あの「3-D Lifestyles」(1993)と「Black Book」(1995)のせいでイメージ悪いグレッグ・オズビーですが、実はその後が物凄い。「Art Forum」(1996)、「Further Ado」(1997)、本作「Zero」、そして名ライヴ「Banned In New York」(1998)、と怒涛の名作を連発する。もはやM-BASEなんていう狭い枠に収まらず、バップもフリーもアバンギャルドもすべて盛り込んだ、とんでもない境地にまで一気に駆け上ります。全編アブストラクトな曲で統一された本作は10年以上経った今でも圧倒的に素晴らしい。もう「3-D Lifestyles」は無かったことにしてあげてもいいのではないか(笑)。 

ABRAHAM BURTON / The Magician (enja/1995)

Abraham Burton (as) Marc Cary (p) Billy Johnson (b) Eric McPherson (ds)

出だしはゆっくりと始まりながら途中やたらと盛り上がる、というパーターンで統一されてます。サックスの鳴りがとてもいいです。バラード主体のアルバムながら何故かバリバリ吹き捲くる印象が残る不思議さ。この手のサックスは結構好きです。 

JOHN COLTRANE / Ascension (impulse/1965)

John Coltrane(ts) Elvin Jones(ds) McCoy Tyner(p) Jimmy Garrison(b) Art Davis(b) Archie Shepp(ts) Pharoah Sanders(ts) Marion Brown(as) John Tchicai(as) Freddie Hubbard(tp) Dewey Johnson(tp)
コルトレーンの代表作のうちの一枚。問答無用の傑作です。なんとも安らぐ音楽。コルトレーンのアルバムの中でも比較的分かりやすいというか、とっつきやすいものでしょう。構成が単純だし、やってることもシンプルだし。複雑に聴こえるのは単に錯覚。音楽コンセプトを単純にすると聴くほうには複雑に聴こえてしまうという不思議。さて、僕 はこのアルバム聴くたびにエルヴィンとマッコイの凄さにやられます。とにかく凄い。尋常では無い 。あくまで定型リズムを崩すことのないエルヴィン。そして安直に不協和音を使わず、和音をつぎつぎに繰り出してホーン群に対応するマッコイ。この二人にとってはこれがギリギリのプレイだったことがよく分かるし、本当に最高のプレイ。翌年 コルトレーンの下を離れてしまうけど、ここまで行ったんだからもういいじゃないか、なんて思ってしまう。翌年からコルトレーン・グループに加入したラシッド・アリとアリス・コルトレーンはこの二人を超えたわけではなく、ただ単に全く違う種類のことをやっただけのこと。 

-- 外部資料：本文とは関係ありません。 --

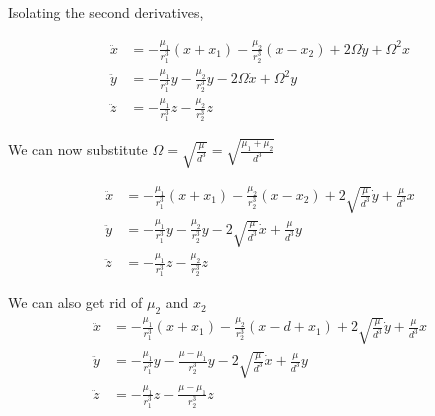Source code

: \documentclass{article}
\begin{document}
Isolating the second derivatives,

\[\begin{aligned}
    \ddot{x}&=-\frac{\mu_1}{r_1^3}(x+x_1)-\frac{\mu_2}{r_2^3}(x-x_2)+2\Omega\dot{y}+\Omega^2 x\\
    \ddot{y}&=-\frac{\mu_1}{r_1^3}y-\frac{\mu_2}{r_2^3}y-2\Omega\dot{x}+\Omega^2 y\\
    \ddot{z}&=-\frac{\mu_1}{r_1^3}z-\frac{\mu_2}{r_2^3}z
\end{aligned}\]
    
We can now substitute $\Omega=\sqrt{\frac{\mu}{d^3}}=\sqrt{\frac{\mu_1+\mu_2}{d^3}}$

\[\begin{aligned}
    \ddot{x}&=-\frac{\mu_1}{r_1^3}(x+x_1)-\frac{\mu_2}{r_2^3}(x-x_2)+2\sqrt{\frac{\mu}{d^3}}\dot{y}+\frac{\mu}{d^3}x\\
    \ddot{y}&=-\frac{\mu_1}{r_1^3}y-\frac{\mu_2}{r_2^3}y-2\sqrt{\frac{\mu}{d^3}}\dot{x}+\frac{\mu}{d^3}y\\
    \ddot{z}&=-\frac{\mu_1}{r_1^3}z-\frac{\mu_2}{r_2^3}z
\end{aligned}\]

We can also get rid of $\mu_2$ and $x_2$
\[\begin{aligned}
    \ddot{x}&=-\frac{\mu_1}{r_1^3}(x+x_1)-\frac{\mu_2}{r_2^3}(x-d+x_1)+2\sqrt{\frac{\mu}{d^3}}\dot{y}+\frac{\mu}{d^3}x\\
    \ddot{y}&=-\frac{\mu_1}{r_1^3}y-\frac{\mu-\mu_1}{r_2^3}y-2\sqrt{\frac{\mu}{d^3}}\dot{x}+\frac{\mu}{d^3}y\\
    \ddot{z}&=-\frac{\mu_1}{r_1^3}z-\frac{\mu-\mu_1}{r_2^3}z
\end{aligned}\]
\end{document}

BOB MINTZER /Canyon Cove (Cheetah Jazz /2010)

Bob Mintzer(Ts, b-cl ,fl) Peter Erskine(ds) Larry Goldings(organ) Judd Miller(7,11,13のみEWI)

ボブ・ミンツァーの新譜はオルガントリオ。これはイイ。ボブ・ミンツァーのビッグバンドやイエロージャケッツ以外の作品(つまりスモールグループでの作品)ではQuality Time (1988/TVT jazz)がとにかく大好きなんだが、それにも迫る程の出来。いつもはあまり興味のないLarry Goldingsもここでは結構いい。3曲だけEWIが加わるけどこれがまた凄くイイ。一部サックスにフルートがかぶさる多重録音があるけどあまり気にならない。ボブ・ミンツァーはたまにこういうのがあるから油断ならないのだ。

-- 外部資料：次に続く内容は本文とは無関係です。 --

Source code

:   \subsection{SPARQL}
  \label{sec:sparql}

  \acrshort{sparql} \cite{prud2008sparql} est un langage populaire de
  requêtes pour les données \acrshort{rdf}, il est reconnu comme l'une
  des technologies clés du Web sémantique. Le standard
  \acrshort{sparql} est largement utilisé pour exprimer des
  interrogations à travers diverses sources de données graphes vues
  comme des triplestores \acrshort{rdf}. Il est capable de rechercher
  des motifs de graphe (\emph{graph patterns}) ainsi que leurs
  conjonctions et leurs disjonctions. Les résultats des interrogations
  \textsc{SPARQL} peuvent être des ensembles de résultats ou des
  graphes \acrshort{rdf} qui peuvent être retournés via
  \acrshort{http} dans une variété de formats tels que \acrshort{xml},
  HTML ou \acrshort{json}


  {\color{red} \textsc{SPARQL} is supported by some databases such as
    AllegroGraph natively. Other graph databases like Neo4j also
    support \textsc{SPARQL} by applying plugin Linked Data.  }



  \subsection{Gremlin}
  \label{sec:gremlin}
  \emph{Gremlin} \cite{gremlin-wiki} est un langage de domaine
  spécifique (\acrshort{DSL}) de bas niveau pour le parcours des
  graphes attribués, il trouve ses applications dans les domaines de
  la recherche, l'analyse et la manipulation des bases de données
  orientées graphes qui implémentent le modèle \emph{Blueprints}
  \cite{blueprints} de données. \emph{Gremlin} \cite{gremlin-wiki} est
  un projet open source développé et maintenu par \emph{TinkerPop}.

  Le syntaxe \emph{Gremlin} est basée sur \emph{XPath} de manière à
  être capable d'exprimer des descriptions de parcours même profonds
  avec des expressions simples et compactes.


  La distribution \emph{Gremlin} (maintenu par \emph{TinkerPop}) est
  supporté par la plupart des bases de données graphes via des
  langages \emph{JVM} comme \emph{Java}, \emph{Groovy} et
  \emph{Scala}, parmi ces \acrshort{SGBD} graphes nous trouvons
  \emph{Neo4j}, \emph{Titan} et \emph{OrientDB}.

Donny McCaslin / Perpetual Motion (2010 / Green Leaf)

Donny McCaslin(ts) Adam Benjamin(p,el-p) Tim Lefebvre(b) Antonio Sanchez(ds) Mark Guiliana(ds) Uri Caine(p, el-p) David Binney(as, electronics)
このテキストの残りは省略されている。